Friday, January 8, 2016
1996: Frances McDormand for Fargo
This is a very strange but fascinating film, as Coen brothers films tend to be (although you may recall that I didn't think much of their Best Picture Winning film), and I personally think that Frances McDormand is hands down the best aspect of it. Hers is definitely the best character, and she is absolutely perfect for the role. My favorite thing about her performance is the way she delivers her lines. She possesses the incredible talent of making moderately funny lines hilarious, and lines that were already hilarious even more so. In addition to using her voice well, she also has some priceless facial expressions when reacting to what other people are saying, so she's very funny even when she isn't speaking. I pretty much laugh at everything she does, except of course for her few serious moments, which are also incredibly well done. It's rare that the Academy recognizes comedic performances, but this one is so good that they kind of had to.
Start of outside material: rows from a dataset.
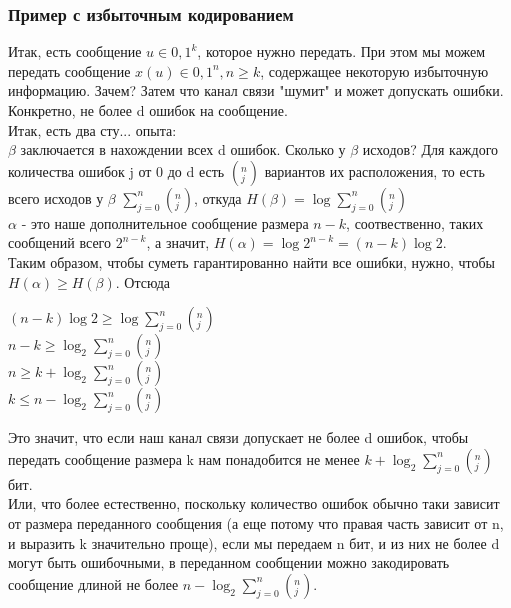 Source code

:\subsubsection{Пример с избыточным кодированием}
Итак, есть сообщение $u \in {0, 1}^k$, которое нужно передать. При этом мы можем передать сообщение $x(u) \in {0, 1}^n, n \geq k$, содержащее некоторую избыточную информацию. Зачем? Затем что канал связи "шумит" и может допускать ошибки. Конкретно, не более d ошибок на сообщение.\\
Итак, есть два сту... опыта: \\
$\beta$ заключается в нахождении всех d ошибок. Сколько у $\beta$ исходов? Для каждого количества ошибок j от 0 до d есть $(^n_j)$ вариантов их расположения, то есть всего исходов у $\beta$ $\sum\limits_{j = 0}^n (^n_j)$, откуда $H(\beta) = \log \sum\limits_{j = 0}^n (^n_j)$\\
$\alpha$ - это наше дополнительное сообщение размера $n - k$, соотвественно, таких сообщений всего $2^{n - k}$, а значит, $H(\alpha) = \log 2^{n - k} = (n - k) \log 2$.\\
Таким образом, чтобы суметь гарантированно найти все ошибки, нужно, чтобы $H(\alpha) \geq H(\beta)$. Отсюда\\
\begin{center}
$(n - k) \log 2 \geq \log \sum\limits_{j = 0}^n (^n_j)$\\
$n - k \geq \log_2 \sum\limits_{j = 0}^n (^n_j)$\\
$n \geq k + \log_2 \sum\limits_{j = 0}^n (^n_j)$\\
$k \leq n - \log_2 \sum\limits_{j = 0}^n (^n_j)$\\
\end{center}
Это значит, что если наш канал связи допускает не более d ошибок, чтобы передать сообщение размера k нам понадобится не менее $k + \log_2 \sum\limits_{j = 0}^n (^n_j)$ бит.\\
Или, что более естественно, поскольку количество ошибок обычно таки зависит от размера переданного сообщения (а еще потому что правая часть зависит от n, и выразить k значительно проще), если мы передаем n бит, и из них не более d могут быть ошибочными, в переданном сообщении можно закодировать сообщение длиной не более $n - \log_2 \sum\limits_{j = 0}^n (^n_j)$.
My one complaint is that she is not in nearly enough of this movie. She doesn't even show up until over 30 minutes into it, and it's not a very long movie. Then even after her character is introduced we have to keep going back to William H. Macy and Steve Buscemi, both of whom also do a very good job but neither of whom is anywhere near as fun to watch as Frances McDormand is. I kind of feel like her role is right on the leading/supporting border, and I'd be tempted to say her Oscar was for the wrong category if she didn't just completely dominate the movie the way she does. The first half hour, when you think the movie's all about Macy and Buscemi, turns into merely the setup to introduce us to McDormand. So though I feel like the movie would have been better if she'd been in every scene, what she does with the limited screen time she has is more than enough to establish hers as a leading role.
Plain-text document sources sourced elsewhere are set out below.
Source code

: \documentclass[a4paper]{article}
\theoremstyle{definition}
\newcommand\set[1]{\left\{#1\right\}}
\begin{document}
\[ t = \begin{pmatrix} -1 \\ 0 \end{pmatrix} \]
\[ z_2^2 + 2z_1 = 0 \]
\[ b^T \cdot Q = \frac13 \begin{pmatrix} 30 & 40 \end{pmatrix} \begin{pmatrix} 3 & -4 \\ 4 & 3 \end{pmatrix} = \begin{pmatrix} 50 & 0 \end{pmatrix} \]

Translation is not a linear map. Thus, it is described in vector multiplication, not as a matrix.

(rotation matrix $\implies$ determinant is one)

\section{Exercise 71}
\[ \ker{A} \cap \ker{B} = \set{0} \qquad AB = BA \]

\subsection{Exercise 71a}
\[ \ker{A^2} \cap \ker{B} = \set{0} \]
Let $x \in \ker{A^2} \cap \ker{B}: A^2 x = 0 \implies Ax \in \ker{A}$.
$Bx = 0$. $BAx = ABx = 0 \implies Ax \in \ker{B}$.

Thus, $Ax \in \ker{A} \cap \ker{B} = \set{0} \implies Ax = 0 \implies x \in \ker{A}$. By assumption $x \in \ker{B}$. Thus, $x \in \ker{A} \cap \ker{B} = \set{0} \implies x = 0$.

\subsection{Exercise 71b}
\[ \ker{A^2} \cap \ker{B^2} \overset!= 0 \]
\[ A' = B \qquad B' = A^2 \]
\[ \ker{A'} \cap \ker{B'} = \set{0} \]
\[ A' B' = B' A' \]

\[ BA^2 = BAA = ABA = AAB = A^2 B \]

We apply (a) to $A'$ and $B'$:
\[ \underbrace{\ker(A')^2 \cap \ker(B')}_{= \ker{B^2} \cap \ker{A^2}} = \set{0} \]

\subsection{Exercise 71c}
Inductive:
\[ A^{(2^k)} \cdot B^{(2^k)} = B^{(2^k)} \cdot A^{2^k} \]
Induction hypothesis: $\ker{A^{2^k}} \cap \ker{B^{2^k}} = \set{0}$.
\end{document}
McDormand is in a lot of Coen brothers films, probably helped by the fact that she's married to one of them. This makes her the first, and so far only, person to win a Best Actress Oscar for a role directed by her spouse. Though it seems pretty obvious that she got this role because of her relationship with the director, I don't think they could have found a better Marge Gunderson if they'd tried.
Although this is McDormand's only nomination in this category, she's been nominated three times for Best Supporting Actress: for 1988's Mississippi Burning, 2000's Almost Famous, and 2005's North Country.